The debut of the Ferrari-powered car had been delayed because of a last-minute technical glitch that was discovered before the car was dispatched from its Banbury factory.
But after curing the issue, Marussia was able to transport its car to Jerez and get it ready to join the penultimate day of action.
The new car has been two years in the creation and is an all-new concept - which features new front and rear suspension designs.
Chief designer John McQuilliam said he was happy with the way the project had come together.
"We have benefitted enormously from the stability of our design teams, with the same personnel beginning - and now concluding - the process over a 24 month period," he said.
"I think we can feel justifiably proud of the way we have responded to such a significant challenge and the quality of car we have arrived at with the MR03.
"The car has been manufactured and finished to a very high standard, whilst achieving our most significant weight-saving targets to date and, importantly, with a crucial eye towards maintaining our excellent record of reliability."

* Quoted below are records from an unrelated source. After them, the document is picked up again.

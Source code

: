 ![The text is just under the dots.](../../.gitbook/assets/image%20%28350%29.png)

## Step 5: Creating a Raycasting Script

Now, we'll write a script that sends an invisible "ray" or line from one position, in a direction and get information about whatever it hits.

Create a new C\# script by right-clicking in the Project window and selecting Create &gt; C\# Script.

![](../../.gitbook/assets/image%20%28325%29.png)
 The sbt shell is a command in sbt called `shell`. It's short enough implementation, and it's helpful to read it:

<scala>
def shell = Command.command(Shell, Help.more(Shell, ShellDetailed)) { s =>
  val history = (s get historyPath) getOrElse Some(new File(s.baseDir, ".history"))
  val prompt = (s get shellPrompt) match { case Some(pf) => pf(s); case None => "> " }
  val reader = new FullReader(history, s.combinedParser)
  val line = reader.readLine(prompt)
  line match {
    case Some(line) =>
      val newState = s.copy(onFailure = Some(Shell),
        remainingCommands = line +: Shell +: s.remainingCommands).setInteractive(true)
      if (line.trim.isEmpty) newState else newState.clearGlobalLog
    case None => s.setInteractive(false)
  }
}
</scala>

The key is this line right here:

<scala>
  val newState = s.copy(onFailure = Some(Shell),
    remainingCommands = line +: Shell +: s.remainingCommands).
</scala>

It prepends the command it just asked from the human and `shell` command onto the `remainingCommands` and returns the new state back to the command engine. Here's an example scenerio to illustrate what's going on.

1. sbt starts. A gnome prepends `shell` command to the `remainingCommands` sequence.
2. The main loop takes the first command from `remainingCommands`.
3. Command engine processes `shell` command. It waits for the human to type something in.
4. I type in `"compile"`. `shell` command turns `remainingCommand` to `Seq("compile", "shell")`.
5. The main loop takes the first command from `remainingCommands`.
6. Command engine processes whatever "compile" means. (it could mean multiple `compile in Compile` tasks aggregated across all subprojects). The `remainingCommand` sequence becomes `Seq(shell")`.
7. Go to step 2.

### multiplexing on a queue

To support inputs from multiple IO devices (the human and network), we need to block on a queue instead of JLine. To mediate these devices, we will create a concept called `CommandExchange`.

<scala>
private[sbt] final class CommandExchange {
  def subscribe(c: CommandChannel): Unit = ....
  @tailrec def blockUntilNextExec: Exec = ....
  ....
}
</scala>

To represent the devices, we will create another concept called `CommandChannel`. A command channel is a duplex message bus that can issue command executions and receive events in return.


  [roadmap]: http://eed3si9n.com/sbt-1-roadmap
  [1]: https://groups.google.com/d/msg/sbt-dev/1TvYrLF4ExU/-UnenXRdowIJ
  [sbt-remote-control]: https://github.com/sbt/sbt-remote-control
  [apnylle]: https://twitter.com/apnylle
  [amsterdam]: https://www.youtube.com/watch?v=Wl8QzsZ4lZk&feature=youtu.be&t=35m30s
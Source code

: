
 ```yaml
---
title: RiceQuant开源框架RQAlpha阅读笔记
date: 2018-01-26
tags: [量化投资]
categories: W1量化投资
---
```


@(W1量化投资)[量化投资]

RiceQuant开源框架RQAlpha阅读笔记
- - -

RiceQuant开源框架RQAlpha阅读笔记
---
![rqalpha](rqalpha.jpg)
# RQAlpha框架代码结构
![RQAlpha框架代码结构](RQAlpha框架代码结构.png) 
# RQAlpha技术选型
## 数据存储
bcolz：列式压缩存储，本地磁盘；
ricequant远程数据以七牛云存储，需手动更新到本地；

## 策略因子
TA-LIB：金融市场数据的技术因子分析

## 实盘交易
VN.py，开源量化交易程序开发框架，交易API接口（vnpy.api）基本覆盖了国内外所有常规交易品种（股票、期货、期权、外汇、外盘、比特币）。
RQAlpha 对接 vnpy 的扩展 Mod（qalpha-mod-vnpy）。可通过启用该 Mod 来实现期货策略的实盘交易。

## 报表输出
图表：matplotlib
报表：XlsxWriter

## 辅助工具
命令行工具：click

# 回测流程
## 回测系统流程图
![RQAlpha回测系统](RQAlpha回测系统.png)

Marussia finished 10th in last year's constructors' championship and it hopes that a switch to Ferrari power for 2014 will allow it to improve its competitiveness this year.
But team principal John Booth admits that the uncertainty created by the new 2014 regulations mean making firm predictions is quite hard.
"We have to temper the fact that there are a great many unknowns this season with the fact that we are, by nature, a highly ambitious team that is always demanding more of itself," he said.
"The target is to keep moving forward and that means being in a position where we no longer have to focus on the threat from behind and, instead, take the fight to the teams ahead.
"It is very early days to be speculating about relative performance though and that is something we can perhaps only speak with confidence about in Australia in 45 days' time."